There is no filter or catalyst you can put on an engine to lower CO2 emissions, yet more demanding emission laws are coming into effect. The UN, through its Intergovernmental Panel on Climate Change has recently set a goal of a 50-80% decrease in CO2 emissions by 2050. A maximum temperature increase of 2°C is the target and it will cost 0.12% of annual world GDP, approximately US$50,000 billion.
Very soon, merely switching from gasoline fuel to diesel fuel will no longer be enough to reduce CO2 and other hazardous emissions. The diesel fuel needs to be more fully combusted, which requires higher operating temperatures and pressure – exactly what CGI delivers.
Soaring oil prices are here to stay, indefinitely.
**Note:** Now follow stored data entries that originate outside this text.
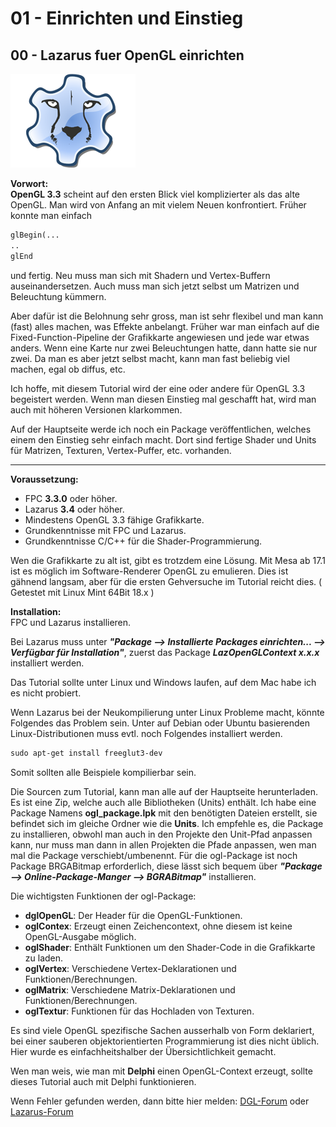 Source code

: # 01 - Einrichten und Einstieg
## 00 - Lazarus fuer OpenGL einrichten

![image.png](image.png)

**Vorwort:**<br>
**OpenGL 3.3** scheint auf den ersten Blick viel komplizierter als das alte OpenGL.
Man wird von Anfang an mit vielem Neuen konfrontiert.
Früher konnte man einfach

```pascal
glBegin(...
..
glEnd
```

und fertig.
Neu muss man sich mit Shadern und Vertex-Buffern auseinandersetzen.
Auch muss man sich jetzt selbst um Matrizen und Beleuchtung kümmern.

Aber dafür ist die Belohnung sehr gross, man ist sehr flexibel und man kann (fast) alles machen, was Effekte anbelangt.
Früher war man einfach auf die Fixed-Function-Pipeline der Grafikkarte angewiesen und jede war etwas anders.
Wenn eine Karte nur zwei Beleuchtungen hatte, dann hatte sie nur zwei.
Da man es aber jetzt selbst macht, kann man fast beliebig viel machen, egal ob diffus, etc.

Ich hoffe, mit diesem Tutorial wird der eine oder andere für OpenGL 3.3 begeistert werden.
Wenn man diesen Einstieg mal geschafft hat, wird man auch mit höheren Versionen klarkommen.

Auf der Hauptseite werde ich noch ein Package veröffentlichen, welches einem den Einstieg sehr einfach macht.
Dort sind fertige Shader und Units für Matrizen, Texturen, Vertex-Puffer, etc. vorhanden.

---
**Voraussetzung:**<br>
* FPC **3.3.0** oder höher. 
* Lazarus **3.4** oder höher.
* Mindestens OpenGL 3.3 fähige Grafikkarte.
* Grundkenntnisse mit FPC und Lazarus.
* Grundkenntnisse C/C++ für die Shader-Programmierung.

Wen die Grafikkarte zu alt ist, gibt es trotzdem eine Lösung. Mit Mesa ab 17.1 ist es möglich im Software-Renderer OpenGL zu emulieren.
Dies ist gähnend langsam, aber für die ersten Gehversuche im Tutorial reicht dies. ( Getestet mit Linux Mint 64Bit 18.x )

**Installation:**<br>
FPC und Lazarus installieren.

Bei Lazarus muss unter <i>**"Package --> Installierte Packages einrichten... --> Verfügbar für Installation"**</i>, zuerst das Package <i>**LazOpenGLContext x.x.x**</i> installiert werden.

Das Tutorial sollte unter Linux und Windows laufen, auf dem Mac habe ich es nicht probiert.

Wenn Lazarus bei der Neukompilierung unter Linux Probleme macht, könnte Folgendes das Problem sein.
Unter auf Debian oder Ubuntu basierenden Linux-Distributionen muss evtl. noch Folgendes installiert werden.

```pascal
sudo apt-get install freeglut3-dev
```

Somit sollten alle Beispiele kompilierbar sein.

Die Sourcen zum Tutorial, kann man alle auf der Hauptseite herunterladen.
Es ist eine Zip, welche auch alle Bibliotheken (Units) enthält.
Ich habe eine Package Namens **ogl_package.lpk** mit den benötigten Dateien erstellt, sie befindet sich im gleiche Ordner wie die **Units**.  Ich empfehle es, die Package zu installieren,
obwohl man auch in den Projekte den Unit-Pfad anpassen kann, nur muss man dann in allen Projekten die Pfade anpassen, wen man mal die Package verschiebt/umbenennt.
Für die ogl-Package ist noch Package BRGABitmap erforderlich, diese lässt sich bequem über <i>**"Package --> Online-Package-Manger --> BGRABitmap"**</i> installieren.

Die wichtigsten Funktionen der ogl-Package:
* **dglOpenGL**: Der Header für die OpenGL-Funktionen.
* **oglContex**: Erzeugt einen Zeichencontext, ohne diesem ist keine OpenGL-Ausgabe möglich.
* **oglShader**: Enthält Funktionen um den Shader-Code in die Grafikkarte zu laden.
* **oglVertex**: Verschiedene Vertex-Deklarationen und Funktionen/Berechnungen.
* **oglMatrix**: Verschiedene Matrix-Deklarationen und Funktionen/Berechnungen.
* **oglTextur**: Funktionen für das Hochladen von Texturen.


Es sind viele OpenGL spezifische Sachen ausserhalb von Form deklariert, bei einer sauberen objektorientierten Programmierung ist dies nicht üblich.
Hier wurde es einfachheitshalber der Übersichtlichkeit gemacht.

Wen man weis, wie man mit **Delphi** einen OpenGL-Context erzeugt, sollte dieses Tutorial auch mit Delphi funktionieren.

Wenn Fehler gefunden werden, dann bitte hier melden:
<a href="https://delphigl.com/forum/viewtopic.php?f=14&t=11566 ">DGL-Forum</a>
oder
<a href="http://www.lazarusforum.de/viewtopic.php?f=29&t=11373&hilit=opengl+tutorial ">Lazarus-Forum</a>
The high-pressure, high-temperature combustion that CGI makes possible in diesel engines will cut fuel consumption – as will the engine’s lower weight and smaller dimensions (enabling a reduction in the size and weight of the vehicles).
The global deployment of CGI, for example in the heavy duty trucks industry, has been delayed by the lack of a common standard for the material, with different countries applying different standards. That’s now history. Today, there is ISO 16112, an international standard that carefully specifies five CGI grades based on their minimum mechanical properties, their metallurgical properties and their target applications.
Mass-producing engines and engine parts requires mass-production processes. With earlier CGI production systems, the foundry process was exact enough to allow commercial manufacturing. Today, the third generation of CGI systems makes mass production truly viable. The process becomes fast, predictable and highly automated, with reduced downtime.
The first generation of compacted graphite iron production never made it beyond the lab environment. The challenge of finely balancing the dosage of magnesium against the formation of oxides, sulfides and other compounds affecting the melt proved too complex for manual-control methods. With the advent of computer-based control systems, the CGI process could be mastered to some extent and brought to the automotive industry. Expectations were high all around. Unfortunately, they weren’t met completely. This second generation of CGI failed to meet the basic industrial requirements: high speed, low cost and high predictability. This is precisely what Graphyte Flow– the third generation – was developed to address (Figure 1).
Above: Figure 1
Graphyte Flow creates a streamlined industrial process throughout the foundry. The workflow is compressed and logistically efficient, with few physical movements of the melt on its way from the furnace to the mold. It is like producing grey cast iron. The melt is kept at a lower temperature compared to the second generation methods, which requires less energy and leads to less refractory wear. The reaction of iron and magnesium takes place inside the mold in a reaction chamber in an atmosphere virtually free from oxygen, not in an open ladle. This keeps the work environment free of smelly and potentially harmful fumes.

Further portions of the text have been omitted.